Absorption: when administered orally ribavirin quickly absorbed in the gastrointestinal tract. At the same time, its bioavailability is more than 45%.
Distribution: ribavirin distributed in the plasma, the secretion of the respiratory tract and red blood cells. A large number of ribavirin triphosphate accumulates in erythrocytes, reaching a plateau to 4 day and remaining for several weeks after the administration. The half-distribution period is 3.7 hours. Volume of distribution (Vd) - 647 - 802L. At course reception ribavirin accumulates in plasma in large quantities. Ratio of bioavailability (AUC - the area under the curve "concentration / time") with repeated and single administration is equal to 6. A significant concentration of ribavirin (more 67 %) can be detected in the cerebrospinal fluid after prolonged administration.

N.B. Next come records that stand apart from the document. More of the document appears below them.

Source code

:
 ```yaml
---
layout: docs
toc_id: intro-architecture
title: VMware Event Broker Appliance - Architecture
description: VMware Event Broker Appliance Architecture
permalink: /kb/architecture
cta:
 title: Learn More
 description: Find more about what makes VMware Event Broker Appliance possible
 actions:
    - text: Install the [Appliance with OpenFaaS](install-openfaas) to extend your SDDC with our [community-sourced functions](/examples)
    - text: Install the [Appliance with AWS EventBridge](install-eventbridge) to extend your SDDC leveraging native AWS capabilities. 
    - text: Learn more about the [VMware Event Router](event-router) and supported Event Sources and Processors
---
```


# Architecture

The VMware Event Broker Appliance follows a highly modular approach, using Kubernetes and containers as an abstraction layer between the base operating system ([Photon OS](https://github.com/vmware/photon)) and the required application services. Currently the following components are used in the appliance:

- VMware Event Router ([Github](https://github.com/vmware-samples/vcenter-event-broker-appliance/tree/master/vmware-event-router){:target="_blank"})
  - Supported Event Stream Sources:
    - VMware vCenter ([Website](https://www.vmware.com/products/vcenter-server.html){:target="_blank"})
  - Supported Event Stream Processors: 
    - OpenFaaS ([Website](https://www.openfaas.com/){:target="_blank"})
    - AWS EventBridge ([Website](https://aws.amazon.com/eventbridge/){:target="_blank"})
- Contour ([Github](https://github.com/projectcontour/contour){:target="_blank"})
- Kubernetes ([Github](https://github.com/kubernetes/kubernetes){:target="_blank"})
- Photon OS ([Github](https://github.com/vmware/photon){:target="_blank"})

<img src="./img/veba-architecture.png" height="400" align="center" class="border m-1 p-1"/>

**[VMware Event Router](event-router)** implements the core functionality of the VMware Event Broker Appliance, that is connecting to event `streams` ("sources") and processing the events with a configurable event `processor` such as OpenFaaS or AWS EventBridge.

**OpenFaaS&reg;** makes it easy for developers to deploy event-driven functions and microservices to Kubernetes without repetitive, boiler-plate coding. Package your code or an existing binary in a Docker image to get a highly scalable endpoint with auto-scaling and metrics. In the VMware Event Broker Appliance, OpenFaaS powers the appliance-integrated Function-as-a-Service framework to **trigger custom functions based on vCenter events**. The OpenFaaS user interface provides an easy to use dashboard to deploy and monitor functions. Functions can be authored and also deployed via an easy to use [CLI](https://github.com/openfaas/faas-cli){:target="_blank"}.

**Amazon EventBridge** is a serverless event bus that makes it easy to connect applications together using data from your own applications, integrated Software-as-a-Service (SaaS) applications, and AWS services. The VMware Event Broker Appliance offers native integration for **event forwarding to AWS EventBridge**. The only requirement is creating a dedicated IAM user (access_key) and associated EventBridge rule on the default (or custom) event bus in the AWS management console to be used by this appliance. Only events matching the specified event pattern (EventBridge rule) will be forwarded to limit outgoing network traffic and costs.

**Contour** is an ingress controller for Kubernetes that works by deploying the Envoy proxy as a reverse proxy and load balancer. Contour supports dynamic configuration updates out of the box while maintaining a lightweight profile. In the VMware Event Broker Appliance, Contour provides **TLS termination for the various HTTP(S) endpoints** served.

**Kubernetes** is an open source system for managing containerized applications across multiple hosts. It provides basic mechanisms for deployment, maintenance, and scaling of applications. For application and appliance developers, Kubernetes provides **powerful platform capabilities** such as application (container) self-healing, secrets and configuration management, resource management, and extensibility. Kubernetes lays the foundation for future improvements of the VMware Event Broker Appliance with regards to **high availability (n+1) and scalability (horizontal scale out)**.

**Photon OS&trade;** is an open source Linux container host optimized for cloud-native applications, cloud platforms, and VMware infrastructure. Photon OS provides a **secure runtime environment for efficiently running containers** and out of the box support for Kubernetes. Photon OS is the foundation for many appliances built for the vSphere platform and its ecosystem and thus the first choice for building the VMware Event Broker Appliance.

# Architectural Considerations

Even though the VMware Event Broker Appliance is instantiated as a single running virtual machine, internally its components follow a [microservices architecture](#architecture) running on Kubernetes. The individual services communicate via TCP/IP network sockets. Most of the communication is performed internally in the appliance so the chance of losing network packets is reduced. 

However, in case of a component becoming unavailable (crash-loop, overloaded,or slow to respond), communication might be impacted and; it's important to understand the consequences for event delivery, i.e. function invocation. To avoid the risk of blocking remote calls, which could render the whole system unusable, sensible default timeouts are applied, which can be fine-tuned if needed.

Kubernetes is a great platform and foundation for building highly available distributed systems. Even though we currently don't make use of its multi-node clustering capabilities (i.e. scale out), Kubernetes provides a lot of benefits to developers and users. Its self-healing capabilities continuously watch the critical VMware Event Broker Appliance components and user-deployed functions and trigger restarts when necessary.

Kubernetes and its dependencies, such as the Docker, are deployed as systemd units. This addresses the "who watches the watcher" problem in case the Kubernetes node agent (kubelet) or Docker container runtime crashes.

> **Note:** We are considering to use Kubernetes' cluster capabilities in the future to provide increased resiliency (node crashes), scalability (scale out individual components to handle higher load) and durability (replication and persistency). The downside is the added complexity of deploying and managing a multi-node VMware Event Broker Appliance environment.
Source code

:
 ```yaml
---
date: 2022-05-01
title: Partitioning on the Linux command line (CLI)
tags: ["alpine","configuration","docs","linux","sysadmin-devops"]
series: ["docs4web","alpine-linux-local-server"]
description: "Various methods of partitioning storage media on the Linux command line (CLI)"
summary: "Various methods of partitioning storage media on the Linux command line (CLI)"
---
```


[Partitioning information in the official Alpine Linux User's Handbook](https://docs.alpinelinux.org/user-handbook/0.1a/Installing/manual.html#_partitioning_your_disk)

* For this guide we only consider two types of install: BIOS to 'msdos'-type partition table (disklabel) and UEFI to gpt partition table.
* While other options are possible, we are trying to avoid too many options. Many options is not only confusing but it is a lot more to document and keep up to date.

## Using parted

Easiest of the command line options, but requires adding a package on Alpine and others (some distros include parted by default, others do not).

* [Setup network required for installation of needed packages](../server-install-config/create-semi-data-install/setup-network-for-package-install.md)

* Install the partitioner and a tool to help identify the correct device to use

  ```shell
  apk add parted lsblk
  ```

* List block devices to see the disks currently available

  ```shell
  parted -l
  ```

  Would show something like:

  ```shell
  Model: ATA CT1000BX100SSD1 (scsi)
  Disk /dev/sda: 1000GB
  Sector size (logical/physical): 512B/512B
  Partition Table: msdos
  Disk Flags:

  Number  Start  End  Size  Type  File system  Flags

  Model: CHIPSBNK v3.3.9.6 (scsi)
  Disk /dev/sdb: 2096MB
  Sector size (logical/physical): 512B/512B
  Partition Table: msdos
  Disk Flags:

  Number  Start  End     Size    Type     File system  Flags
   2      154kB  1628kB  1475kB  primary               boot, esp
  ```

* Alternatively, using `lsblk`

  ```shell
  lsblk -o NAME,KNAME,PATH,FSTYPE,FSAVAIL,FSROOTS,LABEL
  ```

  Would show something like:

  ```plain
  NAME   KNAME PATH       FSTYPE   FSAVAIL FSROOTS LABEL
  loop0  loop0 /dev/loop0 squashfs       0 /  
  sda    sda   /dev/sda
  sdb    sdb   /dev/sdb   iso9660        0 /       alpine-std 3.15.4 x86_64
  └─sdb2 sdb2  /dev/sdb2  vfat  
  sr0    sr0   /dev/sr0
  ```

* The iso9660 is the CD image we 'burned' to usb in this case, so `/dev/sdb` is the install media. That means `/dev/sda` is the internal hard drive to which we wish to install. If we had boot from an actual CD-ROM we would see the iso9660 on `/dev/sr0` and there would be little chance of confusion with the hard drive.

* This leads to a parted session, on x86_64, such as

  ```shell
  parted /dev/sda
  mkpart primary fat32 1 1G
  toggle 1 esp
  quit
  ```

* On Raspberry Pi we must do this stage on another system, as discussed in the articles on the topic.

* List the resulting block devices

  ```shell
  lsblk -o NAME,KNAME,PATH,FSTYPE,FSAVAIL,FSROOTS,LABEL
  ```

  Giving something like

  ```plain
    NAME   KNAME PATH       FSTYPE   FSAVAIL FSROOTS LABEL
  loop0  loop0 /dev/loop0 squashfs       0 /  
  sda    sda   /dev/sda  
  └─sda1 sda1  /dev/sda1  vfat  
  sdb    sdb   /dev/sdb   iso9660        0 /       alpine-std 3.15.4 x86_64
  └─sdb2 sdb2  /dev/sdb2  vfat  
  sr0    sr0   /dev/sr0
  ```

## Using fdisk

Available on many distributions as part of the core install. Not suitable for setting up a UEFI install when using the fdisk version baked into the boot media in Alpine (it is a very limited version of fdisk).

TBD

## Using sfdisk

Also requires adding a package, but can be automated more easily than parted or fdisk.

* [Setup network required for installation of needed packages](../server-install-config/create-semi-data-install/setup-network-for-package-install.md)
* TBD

Binding to proteins: slightly binds to plasma proteins.
Time to reach the peak concentration in plasma from 1 before 1 ,5 hours.
Time to reach the therapeutic concentration in plasma depends on the amount of minute volume of blood. The concentration in the secretion of the respiratory tract is much higher than in the plasma.
Average peak concentration (Cmax) in plasma: about 5 μMol per liter at the end 1 Weeks of admission in a dose 200 mg every 8 hours and about 11 μMol per liter at the end 1 Weeks of admission in a dose 400 mg every 8 hours.
Biotransformation: ribavirin phosphorylated in liver cells into active metabolites in the form of mono-, di- and triphosphate, which are then metabolized in 1,2,4 triazolecarboxamide. The second pathway of metabolism involves amide hydrolysis to tricarboxylic acid and de-bosylation to form a triazole carboxyl metabolite.
Excretion: ribavirin is excreted slowly from the body. Half-life (T1/2) after a single dose 200 mg is from 1 before 2 hours from plasma to 40 days from erythrocytes. After the termination of course reception T1/2 is about 300 h. Ribavirin and its metabolites are mainly excreted from the body with urine. Only about 10 % is excreted with feces. Unchanged around 7 % of ribavirin is excreted in 24 hours and about 10 % - behind 48 hours.
Pharmacokinetics in special clinical conditions: when taking the drug in patients with renal insufficiency AUC and Cmax Ribavirin increase, which is due to a decrease in true clearance. In patients with hepatic insufficiency (A, B and C degree) the pharmacokinetics of ribavirin does not change. After taking a single dose with food containing fats, the pharmacokinetics of ribavirin varies significantly (AUC and Cmax increase by 70%).